Думаю, слово «жизнь» и его производные претендует на то, чтобы быть одним из самых частотных у Гандельсмана. Плотность ключевых цитат в избранном очень велика. «Вот так и жить бы, как прилив, / одним сочувствием и плачем, / зачем – ни разу не спросив» (с. 31), «…Так хочется, запоем жизнь приблизив, / всё перечислить, смыслом не унизив…» (с. 32), «Странно, что и здесь жизнь, / что и здесь / кладбищ сухая весть / дрожит на ветру / и трепещет жесть» (с. 40). Легко заметить, что «жизнь» для поэта – это не концепт, а именно вот эта чувственно данная в настоящем «трепещущая жесть», которую можно только унизить смыслом. Кстати, образ Эдипа впервые отпочковывается именно от этого центрального мотива. «С жизнью слепых отношений – куда уж слепей! <…> – как избежал он?» (с. 43). Вот эта слепота – то к жизни, то к её страшному смыслу – один из постоянных мотивов.

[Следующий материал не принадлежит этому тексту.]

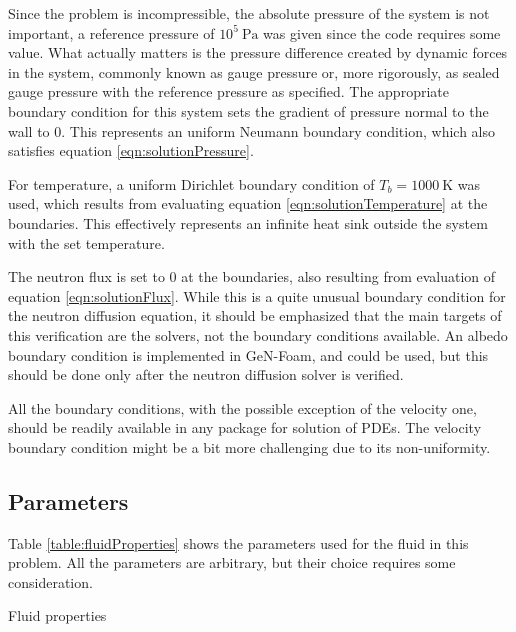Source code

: Since the problem is incompressible, the absolute pressure of the system is not important, a reference pressure of $ 10^{5} \ \text{Pa} $ was given since the code requires some value.
What actually matters is the pressure difference created by dynamic forces in the system, commonly known as gauge pressure or, more rigorously, as sealed gauge pressure with the reference pressure as specified.
The appropriate boundary condition for this system sets the gradient of pressure normal to the wall to 0.
This represents an uniform Neumann boundary condition, which also satisfies equation \ref{eqn:solutionPressure}.

For temperature, a uniform Dirichlet boundary condition of $ T_{b} = 1000 \ \text{K} $ was used, which results from evaluating equation \ref{eqn:solutionTemperature} at the boundaries.
This effectively represents an infinite heat sink outside the system with the set temperature.

The neutron flux is set to 0 at the boundaries, also resulting from evaluation of equation \ref{eqn:solutionFlux}.
While this is a quite unusual boundary condition for the neutron diffusion equation, it should be emphasized that the main targets of this verification are the solvers, not the boundary conditions available.
An albedo boundary condition is implemented in GeN-Foam, and could be used, but this should be done only after the neutron diffusion solver is verified.

All the boundary conditions, with the possible exception of the velocity one,  should be readily available in any package for solution of PDEs.
The velocity boundary condition might be a bit more challenging due to its non-uniformity.

\subsection{Parameters}

Table \ref{table:fluidProperties} shows the parameters used for the fluid in this problem.
All the parameters are arbitrary, but their choice requires some consideration.

\begin{table}[htbp]
	\caption{Fluid properties}
	\centering
	
	\label{table:fluidProperties}
\end{table}


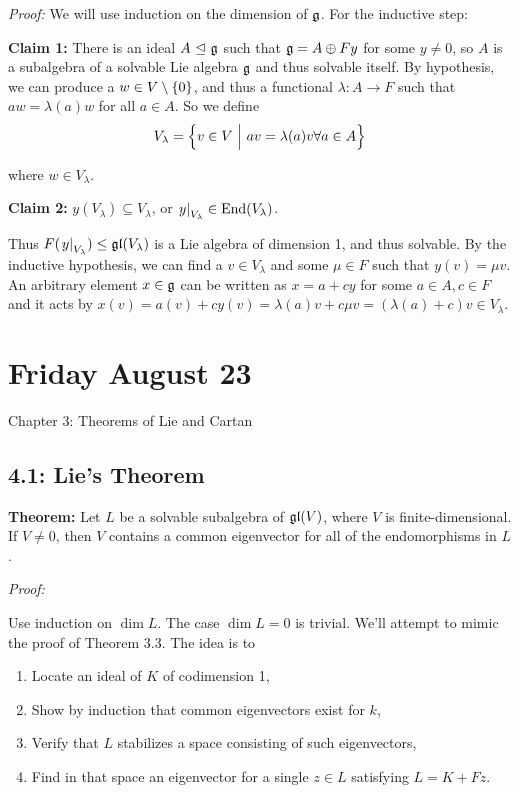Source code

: \emph{Proof:} We will use induction on the dimension of \({\mathfrak{g}}\). For
the inductive step:

\textbf{Claim 1:} There is an ideal \(A{~\trianglelefteq~} {\mathfrak{g}}\) such that
\({\mathfrak{g}} = A \oplus Fy\) for some \(y\neq 0\), so \(A\) is a subalgebra
of a solvable Lie algebra \({\mathfrak{g}}\) and thus solvable itself. By
hypothesis, we can produce a \(w \in V\setminus\left\{{0}\right\}\), and thus a
functional \(\lambda: A \to F\) such that \(aw = \lambda(a) w\) for all
\(a\in A\). So we define \[
V_\lambda = \left\{{v\in V {~\mathrel{\Big|}~} av = \lambda(a)v \forall a\in A}\right\}
\]

where \(w\in V_\lambda\).

\textbf{Claim 2:} \(y(V_\lambda) \subseteq V_\lambda\), or
\({\left.{y}\right|_{V_\lambda}}\in\mathrm{End}(V_\lambda)\).

Thus \(F({\left.{y}\right|_{V_\lambda}}) \leq {\mathfrak{gl}}(V_\lambda)\) is a Lie
algebra of dimension 1, and thus solvable. By the inductive hypothesis,
we can find a \(v\in V_\lambda\) and some \(\mu \in F\) such that
\(y(v) = \mu v\). An arbitrary element \(x\in{\mathfrak{g}}\) can be written as
\(x = a + cy\) for some \(a\in A, c\in F\) and it acts by
\(x(v) = a(v) + cy(v) = \lambda(a) v + c\mu v = (\lambda(a) + c)v \in V_\lambda\).

\hypertarget{friday-august-23}{%
\section{Friday August 23}\label{friday-august-23}}

Chapter 3: Theorems of Lie and Cartan

\hypertarget{lies-theorem}{%
\subsection{4.1: Lie's Theorem}\label{lies-theorem}}

\textbf{Theorem:} Let \(L\) be a solvable subalgebra of \({\mathfrak{gl}}(V)\),
where \(V\) is finite-dimensional. If \(V\neq 0\), then \(V\) contains a
common eigenvector for all of the endomorphisms in \(L\).

\emph{Proof:}

Use induction on \(\dim L\). The case \(\dim L = 0\) is trivial. We'll
attempt to mimic the proof of Theorem 3.3. The idea is to

\begin{enumerate}
\def\labelenumi{\arabic{enumi}.}
\tightlist
\item
  Locate an ideal of \(K\) of codimension 1,
\item
  Show by induction that common eigenvectors exist for \(k\),
\item
  Verify that \(L\) stabilizes a space consisting of such eigenvectors,
\item
  Find in that space an eigenvector for a single \(z \in L\) satisfying
  \(L = K + Fz\).
\end{enumerate}

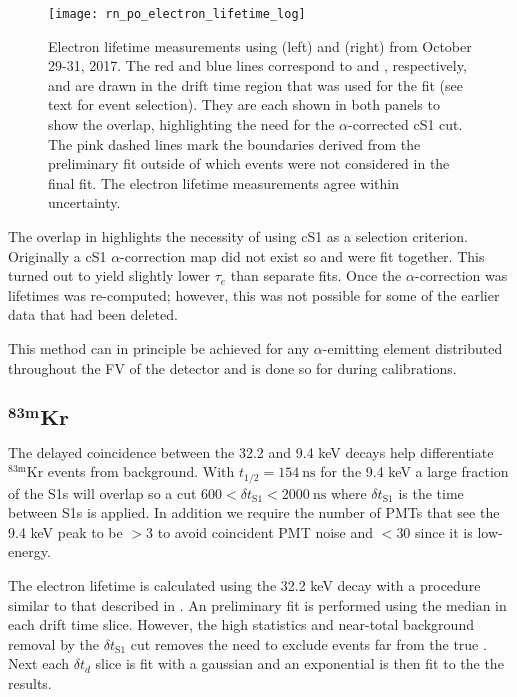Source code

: \begin{figure}
\centering
\texttt{[image: rn\_po\_electron\_lifetime\_log]}
\caption{Electron lifetime measurements using  (left) and  (right) from October 29-31, 2017.  The red and blue
lines correspond to  and , respectively, and are drawn in the drift time region that was used for the fit (see
text for event selection).  They are each shown in both panels to show the \stwob overlap, highlighting the need for the
$\alpha$-corrected cS1 cut.  The pink dashed lines mark the boundaries derived from the preliminary fit outside of which events were not
considered in the final fit.  The electron lifetime measurements agree within uncertainty.}
\label{fig:electron_lifetimes_measurement_alphas_elifetime}
\end{figure}

The overlap in \stwob highlights the necessity of using cS1 as a selection criterion.  Originally a cS1 $\alpha$-correction map did not
exist so  and  were fit together.  This turned out to yield slightly lower $\tau_e$ than separate fits.  Once
the $\alpha$-correction was lifetimes was re-computed; however, this was not possible for some of the earlier data that had been
deleted.

This method can in principle be achieved for any $\alpha$-emitting element distributed throughout the FV of the detector and is done so
for  during  calibrations.


\subsection{$\mathbf{^{83m}Kr}$}
\label{subsec:electron_lifetimes_measurement_kr}
The delayed coincidence between the 32.2 and 9.4 keV decays help differentiate $\mathrm{^{83m}Kr}$ events from background.  With
$t_{1/2} = 154\ \mathrm{ns}$ for the 9.4 keV a large fraction of the S1s will overlap so a cut
$600 < \delta t_{\mathrm{S1}} < 2000\ \mathrm{ns}$
where $\delta t_{\mathrm{S1}}$ is the time between S1s is applied.  In addition we require the number of PMTs that see the 9.4 keV peak
to be $> 3$ to avoid coincident PMT noise and $< 30$ since it is low-energy.

The electron lifetime is calculated using the 32.2 keV decay with a procedure similar to that described in
.  An preliminary fit is performed using the median \stwob in each drift time
slice.  However, the high statistics and near-total background removal by the $\delta t_{\mathrm{S1}}$ cut
removes the need to exclude events far from the true \metakr.  Next each $\delta t_d$ slice is fit with a gaussian and an exponential
is then fit to the the results.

И в зависимости от того, куда качнётся маятник, перед нами либо идиллическое, либо элегическое художественное пространство.
Хорошего поэта не требуется упрощать, но жанр – это пространство сюжетики; не опознав базовых жанровых решений, трудно распознать и детали. Сюжетика идиллии основана на переживании момента полного ценностного совпадения лирического субъекта с внешним миром, и вовсе не обязательно это должен быть мир природы. Избавившаяся от ряда условностей современная идиллия схожа с состоянием, которое обретается на время и ценится особо. У Гандельсмана вот это дорефлексивное состояние созерцания жизни с её роскошной чувственности – это ключевая лирическая ситуация, которая мерцает даже там, где напрямую она не изображается.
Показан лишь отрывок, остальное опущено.